Lesson Description
The "Project Structure & Config" Lesson is part of the full, Next.js Fundamentals, v4 course featured in this preview video. Here's what you'd learn in this lesson:
Scott explains that Next.js is heavily opinionated and uses the file system to determine features and functionality. Scott provides an overview of specific file names that have special attention, such as page, layout, loading, and error. He also mentions common patterns and folder structures that developers may use.
Transcript from the "Project Structure & Config" Lesson
[00:00:00]
>> Scott Moss: Okay, in this lesson, we're just gonna talk about structure. Just like, how do you organize this thing? What are the opinions that NextJS enforces versus the opinions that they don't care about? Because it is heavily opinionated and it uses the file system for those opinions. Different file names, different characters inside the file names to determine different features and functionality.
[00:00:26]
So, which one of those are specific to NextJS and which one of those are just my own thing and why I do those things? So that's mostly what this is gonna be about. So let's talk about some of that stuff. So since next JS13, with the app router, you now have this app directory, that's why it's called the App router.
[00:00:42]
Because before next JS13, you had a Pages directory, and that's where all your routes went. Same concept, way different syntax, way different features. They still support it, as you saw when I did the CLI scaffoldings. Do you want the app router? Because if you say no, you'll get Pages.
[00:00:58]
Don't do pages, it's not It. It's easier, don't get me wrong, I think there's less to think about. But with it being less to think about comes less flexibility, less power. You're not taking advantage of some of the newer stuff that a lot of platforms like Vercel offer, so always use the App directory if you're starting from scratch.
[00:01:20]
As far as what NextJS enforces with these directories, it really only touches three of them. So the App directory, there's a public directory where you can put any asset that you want to be exposed on the Internet, so images, things like that, files, whatever you want to be exposed.
[00:01:37]
And then the API directory, that's it. That's the only directories that it pays special attention to. Everything else you can do whatever the hell you want. And then within those directories, it's only specific file names that have special attention, and we'll talk about a lot of those, but so kind of starts with that.
[00:01:56]
So let's talk about the App directory. This is the main directory for your application using the App router. The way that it works is every time NextJS sees something called. And I'm just going over it very lightly now, because we're gonna dive into it in more detail, I just wanna just talk, give you like a preamble.
[00:02:12]
But these are the specific file names or some of them, which is actually a lot more. It's just every time I look at the docs I'm, yeah, there's another thing for that. Nobody uses that though.

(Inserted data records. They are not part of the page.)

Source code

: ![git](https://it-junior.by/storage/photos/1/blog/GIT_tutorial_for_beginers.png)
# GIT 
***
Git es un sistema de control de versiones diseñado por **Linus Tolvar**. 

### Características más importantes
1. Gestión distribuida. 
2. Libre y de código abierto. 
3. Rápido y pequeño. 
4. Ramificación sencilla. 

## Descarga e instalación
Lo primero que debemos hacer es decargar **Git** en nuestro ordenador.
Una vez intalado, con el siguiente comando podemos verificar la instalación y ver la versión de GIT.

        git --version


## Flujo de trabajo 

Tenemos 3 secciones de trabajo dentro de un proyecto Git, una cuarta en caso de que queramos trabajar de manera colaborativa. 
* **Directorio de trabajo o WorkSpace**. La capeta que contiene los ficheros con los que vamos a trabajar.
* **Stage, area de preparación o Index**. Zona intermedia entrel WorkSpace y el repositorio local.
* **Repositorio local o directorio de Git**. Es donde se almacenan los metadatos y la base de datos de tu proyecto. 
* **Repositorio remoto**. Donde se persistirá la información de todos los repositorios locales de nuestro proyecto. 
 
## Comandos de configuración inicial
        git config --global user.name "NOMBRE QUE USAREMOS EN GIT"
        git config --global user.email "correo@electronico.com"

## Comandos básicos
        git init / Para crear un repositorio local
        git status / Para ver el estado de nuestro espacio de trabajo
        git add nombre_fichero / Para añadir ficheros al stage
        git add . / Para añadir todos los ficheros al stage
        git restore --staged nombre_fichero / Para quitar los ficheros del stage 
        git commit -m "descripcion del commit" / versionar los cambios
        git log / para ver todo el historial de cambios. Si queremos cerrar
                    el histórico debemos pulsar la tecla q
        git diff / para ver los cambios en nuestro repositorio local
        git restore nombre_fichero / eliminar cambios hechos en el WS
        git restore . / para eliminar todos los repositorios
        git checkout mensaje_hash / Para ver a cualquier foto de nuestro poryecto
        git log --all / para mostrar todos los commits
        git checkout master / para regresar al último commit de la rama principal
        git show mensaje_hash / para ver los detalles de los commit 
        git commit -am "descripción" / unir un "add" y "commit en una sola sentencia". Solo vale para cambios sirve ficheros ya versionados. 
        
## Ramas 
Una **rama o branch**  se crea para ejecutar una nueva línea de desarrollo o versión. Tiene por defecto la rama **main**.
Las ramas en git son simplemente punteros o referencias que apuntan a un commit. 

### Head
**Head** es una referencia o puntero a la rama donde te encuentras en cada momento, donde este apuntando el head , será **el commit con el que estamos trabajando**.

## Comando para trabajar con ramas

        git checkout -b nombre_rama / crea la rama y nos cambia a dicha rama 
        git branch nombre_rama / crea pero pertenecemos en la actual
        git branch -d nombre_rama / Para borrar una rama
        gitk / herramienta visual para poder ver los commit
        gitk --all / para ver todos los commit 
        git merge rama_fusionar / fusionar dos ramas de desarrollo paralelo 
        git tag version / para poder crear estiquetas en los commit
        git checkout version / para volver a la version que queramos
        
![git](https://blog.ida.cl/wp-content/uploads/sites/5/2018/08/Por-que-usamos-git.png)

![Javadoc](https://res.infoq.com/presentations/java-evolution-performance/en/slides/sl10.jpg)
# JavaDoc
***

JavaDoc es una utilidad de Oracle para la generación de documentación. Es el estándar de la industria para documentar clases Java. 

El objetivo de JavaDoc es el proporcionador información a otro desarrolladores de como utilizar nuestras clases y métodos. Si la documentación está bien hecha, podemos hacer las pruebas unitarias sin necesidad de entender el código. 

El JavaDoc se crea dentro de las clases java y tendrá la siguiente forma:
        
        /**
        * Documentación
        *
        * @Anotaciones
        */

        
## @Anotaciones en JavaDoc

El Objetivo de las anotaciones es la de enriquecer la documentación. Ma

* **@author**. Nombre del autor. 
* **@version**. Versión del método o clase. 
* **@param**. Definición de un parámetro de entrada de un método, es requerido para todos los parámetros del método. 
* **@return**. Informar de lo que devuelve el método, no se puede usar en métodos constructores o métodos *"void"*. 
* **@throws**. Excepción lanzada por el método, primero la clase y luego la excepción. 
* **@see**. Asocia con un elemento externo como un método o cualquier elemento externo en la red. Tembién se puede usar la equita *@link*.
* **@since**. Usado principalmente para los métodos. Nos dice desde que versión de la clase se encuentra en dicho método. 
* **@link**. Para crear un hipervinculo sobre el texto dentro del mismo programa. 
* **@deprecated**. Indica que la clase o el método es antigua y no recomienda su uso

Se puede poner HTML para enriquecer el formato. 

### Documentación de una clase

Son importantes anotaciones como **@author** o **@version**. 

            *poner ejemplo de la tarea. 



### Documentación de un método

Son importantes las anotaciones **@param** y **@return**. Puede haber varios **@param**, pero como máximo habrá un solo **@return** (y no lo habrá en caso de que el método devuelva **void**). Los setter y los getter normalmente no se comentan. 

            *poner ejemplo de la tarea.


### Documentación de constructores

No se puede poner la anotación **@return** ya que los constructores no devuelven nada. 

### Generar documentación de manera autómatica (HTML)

So the main one is Page, so if you have a file called Page, that's gonna be a route.
[00:02:27]
So if you ever use a routing library, like React router, or something like that, and you have to mainly set those routes up in a component, you don't have to do that. NextJS has its own router that you don't touch, although you can if you want to, but you should probably never do it, otherwise don't use NextJS.
[00:02:43]
You just need to make a page inside of a directory inside the app folder and that's gonna be configured for you. Layout Pretty similar, It's a layout for a route. So what is a layout? It's just a piece of UI that wraps a page and it never changes, that's essentially a layout.
[00:03:00]
We'll talk about that as well. And then you have all these auxiliary ones, like a loading file. This is a page that will show when a page is loading while it's fetching data, show this page until that data is fetched. So it's like a loading screen essentially. Same thing with error, if that page threw an error for some reason, you can show this error screen.
[00:03:24]
And then they have tons of other ones for like not found, they have some new ones in preview for authentication related things like 404, 401, all this different stuff, so you can show pages for that. So there's just a lot, there's like a template, we'll talk about that.
[00:03:41]
But these are like the main ones, the ones that we'll mostly be using today. Mostly just page and layout loading sometimes. The API directory is for creating API endpoints, and it's pretty simple. Any file and error that ends that starts with or is called route, so in this case Route dot ts.
[00:03:58]
That's gonna be an API route. NextJS uses serverless functions, so each route is a function that will be called and we'll talk more about the routes and how you can expose different methods within those routes. But just if you don't know what serverless functions are or lambdas, definitely look into that a little more.
[00:04:17]
We'll definitely talk about it in the case of how and how it relates to NextJS, but these are just like service routes, so you can make API routes. What's interesting is that we don't really even need these anymore when building an application. With NextJS, I think even in this course I'm only gonna show routes for the case of like an external developer API, but internally, our app's never even gonna use the route, which sounds crazy, I know.
[00:04:44]
Everybody's like, TRPC, no, I don't use it, I don't need it. I don't need to make a route, and you'll see why, it's pretty cool. And then public static assets, images, fonts, things like that, files served by your app you can put there. Then here are just some common patterns.
[00:05:02]
So for me, you might see me do things like put stuff inside a components directory or UI directory. We'll talk about route groups and things like that, and then other common patterns that you see people do, none of this stuff is wrong. These are just what people might do.
[00:05:22]
This one actually is specific to NextJS, but we'll talk about route groups in a minute. Just putting this here so you kind of get a vibe for it, but we're going into detail about all this stuff, so don't worry about it. You don't need to remember, I just wanted to put it somewhere.
[00:05:35]
And yeah, that's pretty much as far as folder structure, TLDR. Follow these three things, mostly app and API, everything else, do whatever the hell you want. But this is how I do it.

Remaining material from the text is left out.